Saved data entries:

══════

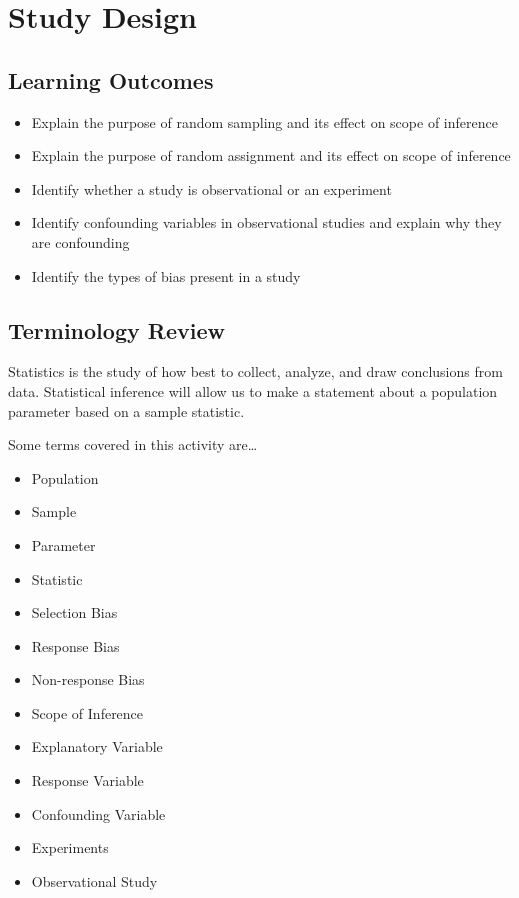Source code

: \documentclass[
]{report}
\begin{document}
\hypertarget{study-design}{%
\chapter{Study Design}\label{study-design}}

\hypertarget{learning-outcomes-1}{%
\section{Learning Outcomes}\label{learning-outcomes-1}}

\begin{itemize}
\item
  Explain the purpose of random sampling and its effect on scope of inference
\item
  Explain the purpose of random assignment and its effect on scope of inference
\item
  Identify whether a study is observational or an experiment
\item
  Identify confounding variables in observational studies and explain why they are confounding
\item
  Identify the types of bias present in a study
\end{itemize}

\hypertarget{terminology-review}{%
\section{Terminology Review}\label{terminology-review}}

Statistics is the study of how best to collect, analyze, and draw conclusions from data. Statistical inference will allow us to make a statement about a population parameter based on a sample statistic.

Some terms covered in this activity are\ldots{}

\begin{itemize}
\item
  Population
\item
  Sample
\item
  Parameter
\item
  Statistic
\item
  Selection Bias
\item
  Response Bias
\item
  Non-response Bias
\item
  Scope of Inference
\item
  Explanatory Variable
\item
  Response Variable
\item
  Confounding Variable
\item
  Experiments
\item
  Observational Study
\end{itemize}
\end{document}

══════

- _Your goal_: Provide only the count of lines above in which the word "learning" occurs.

- _Exercise result_: 2